JetBlue is considering a pull-out from its West Coast hub of Long Beach, citing frustration over a lack of facility improvements at the Los Angeles-area airport. Long Beach is JetBlue's fifth-busiest destination, and is the West Coast anchor for much of the airline's cross-country service.
JetBlue CEO Dave Barger told The Cranky Flier, "Municipalities must make good on their commitments. That includes parking, terminals, baggage claim and every other part of the experience." JetBlue spokeswoman Jenny Dervin, speaking to the Los Angeles Times, added, "We have to face the facts that we are in temporary trailers [as opposed to a proper terminal], and that's not acceptable. It doesn't serve our customers, and it doesn't serve our brand. We want to go where we are wanted."
Airport officials were seemingly unprepared for the comments, and claimed they had no idea the airline was considering leaving. The airport has plans to replace its existing temporary gates, but the recession has forced a reevaluation of the project. Other improvements have been slowed or scaled back. This seems to be at the center of JetBlue's frustration.

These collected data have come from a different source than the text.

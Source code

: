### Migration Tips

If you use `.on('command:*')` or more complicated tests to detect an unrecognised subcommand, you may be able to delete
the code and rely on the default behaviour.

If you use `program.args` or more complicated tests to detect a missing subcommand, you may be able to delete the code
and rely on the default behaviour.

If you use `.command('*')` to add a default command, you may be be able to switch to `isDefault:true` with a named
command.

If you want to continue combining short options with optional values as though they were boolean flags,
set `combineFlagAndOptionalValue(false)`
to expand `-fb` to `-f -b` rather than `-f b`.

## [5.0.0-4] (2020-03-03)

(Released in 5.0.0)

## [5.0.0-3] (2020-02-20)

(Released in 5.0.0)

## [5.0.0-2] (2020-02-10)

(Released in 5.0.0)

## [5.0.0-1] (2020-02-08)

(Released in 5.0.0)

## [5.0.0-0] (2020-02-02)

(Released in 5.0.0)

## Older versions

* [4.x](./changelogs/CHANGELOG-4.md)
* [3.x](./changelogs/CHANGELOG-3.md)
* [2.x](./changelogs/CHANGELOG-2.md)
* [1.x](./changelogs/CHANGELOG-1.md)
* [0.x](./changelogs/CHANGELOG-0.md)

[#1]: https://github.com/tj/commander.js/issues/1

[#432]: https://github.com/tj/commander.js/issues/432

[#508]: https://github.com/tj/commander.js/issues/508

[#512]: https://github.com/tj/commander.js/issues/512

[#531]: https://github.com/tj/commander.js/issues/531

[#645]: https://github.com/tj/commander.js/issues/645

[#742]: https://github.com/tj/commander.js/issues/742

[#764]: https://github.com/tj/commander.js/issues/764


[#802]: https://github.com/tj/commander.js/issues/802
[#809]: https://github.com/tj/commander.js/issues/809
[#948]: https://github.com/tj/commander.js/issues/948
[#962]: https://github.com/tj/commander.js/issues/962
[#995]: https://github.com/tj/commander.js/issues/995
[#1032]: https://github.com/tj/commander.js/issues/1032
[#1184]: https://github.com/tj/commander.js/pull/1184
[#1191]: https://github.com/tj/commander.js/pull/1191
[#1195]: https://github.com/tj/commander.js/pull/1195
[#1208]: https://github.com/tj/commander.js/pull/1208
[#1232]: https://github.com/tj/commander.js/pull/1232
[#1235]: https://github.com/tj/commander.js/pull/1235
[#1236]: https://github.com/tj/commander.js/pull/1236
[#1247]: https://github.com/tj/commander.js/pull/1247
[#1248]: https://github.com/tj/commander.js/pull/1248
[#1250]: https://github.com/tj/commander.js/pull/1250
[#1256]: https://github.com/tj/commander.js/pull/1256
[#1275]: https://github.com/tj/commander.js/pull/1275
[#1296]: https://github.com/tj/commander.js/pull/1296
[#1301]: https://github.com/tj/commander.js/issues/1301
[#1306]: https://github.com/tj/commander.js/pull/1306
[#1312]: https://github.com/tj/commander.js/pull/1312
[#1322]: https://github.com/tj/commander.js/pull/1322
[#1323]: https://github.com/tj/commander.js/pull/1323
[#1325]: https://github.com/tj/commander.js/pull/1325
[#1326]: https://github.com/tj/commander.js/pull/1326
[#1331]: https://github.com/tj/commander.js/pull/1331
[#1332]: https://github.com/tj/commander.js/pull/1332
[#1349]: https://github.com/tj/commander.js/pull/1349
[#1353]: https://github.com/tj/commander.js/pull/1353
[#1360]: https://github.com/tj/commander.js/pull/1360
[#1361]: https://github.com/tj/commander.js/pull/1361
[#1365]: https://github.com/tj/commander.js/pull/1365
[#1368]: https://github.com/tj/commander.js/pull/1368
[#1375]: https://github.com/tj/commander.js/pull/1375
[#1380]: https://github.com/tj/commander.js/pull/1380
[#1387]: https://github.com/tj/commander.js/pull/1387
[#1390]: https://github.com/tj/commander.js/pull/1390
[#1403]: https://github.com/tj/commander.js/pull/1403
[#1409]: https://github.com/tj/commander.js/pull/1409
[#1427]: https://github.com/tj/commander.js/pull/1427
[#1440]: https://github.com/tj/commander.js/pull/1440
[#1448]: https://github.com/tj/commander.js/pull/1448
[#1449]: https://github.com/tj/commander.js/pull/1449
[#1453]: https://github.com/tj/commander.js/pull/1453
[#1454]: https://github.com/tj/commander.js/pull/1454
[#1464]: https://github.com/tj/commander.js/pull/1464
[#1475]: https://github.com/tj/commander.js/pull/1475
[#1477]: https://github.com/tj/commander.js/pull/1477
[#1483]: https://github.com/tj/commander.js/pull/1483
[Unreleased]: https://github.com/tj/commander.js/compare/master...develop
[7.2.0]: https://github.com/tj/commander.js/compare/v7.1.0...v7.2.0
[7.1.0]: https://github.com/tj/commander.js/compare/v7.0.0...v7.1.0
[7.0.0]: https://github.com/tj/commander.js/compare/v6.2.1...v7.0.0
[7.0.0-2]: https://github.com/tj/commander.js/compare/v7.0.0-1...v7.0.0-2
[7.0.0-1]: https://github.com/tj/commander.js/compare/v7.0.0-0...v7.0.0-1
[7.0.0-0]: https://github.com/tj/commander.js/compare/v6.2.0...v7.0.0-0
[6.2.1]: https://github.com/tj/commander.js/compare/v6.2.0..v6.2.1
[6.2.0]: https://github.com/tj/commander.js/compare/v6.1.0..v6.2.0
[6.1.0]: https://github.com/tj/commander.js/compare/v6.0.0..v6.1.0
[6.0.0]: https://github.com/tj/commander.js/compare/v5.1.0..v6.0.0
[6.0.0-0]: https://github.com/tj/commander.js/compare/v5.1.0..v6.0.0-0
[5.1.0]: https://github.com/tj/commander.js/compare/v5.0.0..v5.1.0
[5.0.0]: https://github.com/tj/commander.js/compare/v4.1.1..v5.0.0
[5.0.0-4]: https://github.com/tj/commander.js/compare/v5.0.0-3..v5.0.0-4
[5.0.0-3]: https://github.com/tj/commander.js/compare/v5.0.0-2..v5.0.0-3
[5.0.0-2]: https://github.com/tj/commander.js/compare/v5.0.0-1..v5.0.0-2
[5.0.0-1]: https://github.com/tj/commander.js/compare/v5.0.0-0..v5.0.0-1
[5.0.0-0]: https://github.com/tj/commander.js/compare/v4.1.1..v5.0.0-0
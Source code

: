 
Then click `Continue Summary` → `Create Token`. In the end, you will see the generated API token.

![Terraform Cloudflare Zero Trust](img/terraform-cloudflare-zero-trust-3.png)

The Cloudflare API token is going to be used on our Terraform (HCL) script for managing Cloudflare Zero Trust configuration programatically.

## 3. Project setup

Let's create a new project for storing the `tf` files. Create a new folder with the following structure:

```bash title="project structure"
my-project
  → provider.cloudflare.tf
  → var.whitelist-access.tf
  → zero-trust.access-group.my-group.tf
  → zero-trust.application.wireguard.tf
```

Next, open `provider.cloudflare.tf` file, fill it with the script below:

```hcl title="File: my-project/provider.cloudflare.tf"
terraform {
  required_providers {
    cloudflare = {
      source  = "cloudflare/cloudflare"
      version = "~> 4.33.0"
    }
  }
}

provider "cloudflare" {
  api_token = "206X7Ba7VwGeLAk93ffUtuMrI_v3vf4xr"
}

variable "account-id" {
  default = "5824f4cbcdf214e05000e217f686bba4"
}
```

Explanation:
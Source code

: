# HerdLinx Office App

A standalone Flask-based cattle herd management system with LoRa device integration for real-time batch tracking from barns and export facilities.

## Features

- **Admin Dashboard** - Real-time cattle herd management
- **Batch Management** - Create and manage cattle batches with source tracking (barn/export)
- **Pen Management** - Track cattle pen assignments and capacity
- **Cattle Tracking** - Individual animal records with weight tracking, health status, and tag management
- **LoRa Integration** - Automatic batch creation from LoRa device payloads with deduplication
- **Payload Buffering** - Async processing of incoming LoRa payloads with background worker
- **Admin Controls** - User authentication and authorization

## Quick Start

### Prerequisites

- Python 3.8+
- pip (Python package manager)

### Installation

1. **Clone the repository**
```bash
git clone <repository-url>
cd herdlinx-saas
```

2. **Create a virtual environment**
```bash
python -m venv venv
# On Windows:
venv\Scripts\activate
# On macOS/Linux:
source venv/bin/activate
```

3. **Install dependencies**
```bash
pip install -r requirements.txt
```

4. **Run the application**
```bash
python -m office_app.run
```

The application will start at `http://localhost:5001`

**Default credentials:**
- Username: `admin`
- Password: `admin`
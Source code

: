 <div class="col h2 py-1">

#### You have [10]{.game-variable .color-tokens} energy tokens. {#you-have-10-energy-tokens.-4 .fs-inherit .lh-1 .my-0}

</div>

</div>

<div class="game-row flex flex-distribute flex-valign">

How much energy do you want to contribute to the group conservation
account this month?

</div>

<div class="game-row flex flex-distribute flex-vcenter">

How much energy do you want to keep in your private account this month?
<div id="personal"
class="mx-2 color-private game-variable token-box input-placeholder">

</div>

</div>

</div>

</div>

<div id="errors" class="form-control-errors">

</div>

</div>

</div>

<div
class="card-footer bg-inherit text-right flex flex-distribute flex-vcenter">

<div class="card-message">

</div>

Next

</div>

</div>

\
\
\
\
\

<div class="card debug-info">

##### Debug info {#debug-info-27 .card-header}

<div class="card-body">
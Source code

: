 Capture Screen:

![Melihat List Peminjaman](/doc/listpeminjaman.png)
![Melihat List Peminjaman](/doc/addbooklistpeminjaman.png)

And while it's easy to brush off JetBlue's comments as mere negotiating tactics, it's important to note that JetBlue doesn't have a long-term commitment with Long Beach. The airport has month-to-month arrangements with its tenants, meaning JetBlue could pull out quickly—assuming it can find a home elsewhere in the area. Barger suggested LAX is interested in the carrier, but customers generally prefer Long Beach because there's less congestion, both at the airport and on the way there.
It will be interesting to see how this situation plays out—it's tough to tell who has the upper hand. But Barger seems to think it's JetBlue: "The message I would give is that especially in a recession, you shouldn't take air service for granted."